Article Processing Charges (APC)

International Journal of Bioprinting is an Open Access Journal under Whioce Publishing. All articles published in International Journal of Bioprinting are accessible electronically from the journal website without commencing any kind of payment. In order to ensure contents are freely available and maintain publishing quality, Article Process Charges (APC) is applicable to all authors who wish to submit their articles to the journal to cover the cost incurred in processing the manuscripts. Such cost will cover the peer-review, copyediting, typesetting, publishing, content depositing and archiving processes.

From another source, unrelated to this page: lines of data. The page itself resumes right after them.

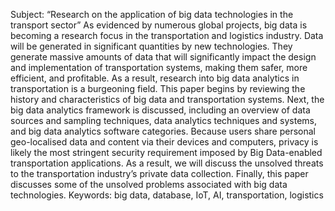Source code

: Subject: “Research on the application of big data technologies in the transport sector”
As evidenced by numerous global projects, big data is becoming a research focus in the transportation and logistics industry. 
Data will be generated in significant quantities by new technologies. They generate massive amounts of data that will significantly impact the design and 
implementation of transportation systems, making them safer, more efficient, and profitable. As a result, research into big data analytics in transportation 
is a burgeoning field. This paper begins by reviewing the history and characteristics of big data and transportation systems. Next, the big data analytics 
framework is discussed, including an overview of data sources and sampling techniques, data analytics techniques and systems, and big data analytics software 
categories. Because users share personal geo-localised data and content via their devices and computers, privacy is likely the most stringent security 
requirement imposed by Big Data-enabled transportation applications. As a result, we will discuss the unsolved threats to the transportation 
industry’s private data collection. Finally, this paper discusses some of the unsolved problems associated with big data technologies.
Keywords: big data, database, IoT, AI, transportation, logistics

Those charges are applicable only to authors who have their manuscript successfully accepted after peer-review.

Journal TitleAPC
International Journal of BioprintingUSD800

We encourage authors to publish their papers with us and don’t wish the cost of article processing fees to be a barrier especially to authors from the low and lower middle income countries/regions. A range of discounts or waivers are offered to authors who are unable to pay our publication processing fees. Authors can write in to apply for a waiver and requests will be considered on a case-by-case basis.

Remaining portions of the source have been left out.